WHAT IS REQUIRED: Scan the material below for lines with the word "segmentation" and report how many there are, with nothing added.

DATA PROVIDED:

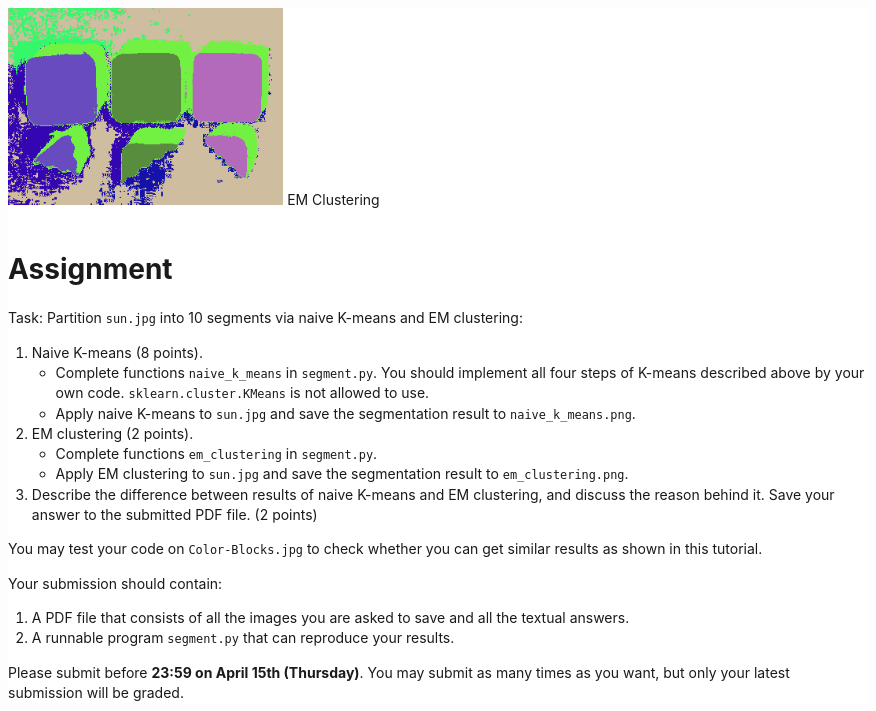<img style="width:32%" src="image/em_clustering_random_color.png"/>
EM Clustering
</center>

# Assignment
Task:
Partition `sun.jpg` into 10 segments via naive K-means and EM clustering:
1.  Naive K-means (8 points).
    - Complete functions `naive_k_means` in `segment.py`. You should implement all four steps of K-means described above by your own code. `sklearn.cluster.KMeans` is not allowed to use.
    - Apply naive K-means to `sun.jpg` and save the segmentation result to `naive_k_means.png`.
2. EM clustering (2 points).
    - Complete functions `em_clustering` in `segment.py`.
    - Apply EM clustering to `sun.jpg` and save the segmentation result to `em_clustering.png`.
3. Describe the difference between results of naive K-means and EM clustering, and discuss the reason behind it. Save your answer to the submitted PDF file. (2 points)

You may test your code on `Color-Blocks.jpg` to check whether you can get similar results as shown in this tutorial.

Your submission should contain:
1. A PDF file that consists of all the images you are asked to save and all the textual answers.
2. A runnable program `segment.py` that can reproduce your results.

Please submit before __23:59 on April 15th (Thursday)__. You may submit as many times as you want, but only your latest submission will be graded.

EXPECTED ANSWER: 2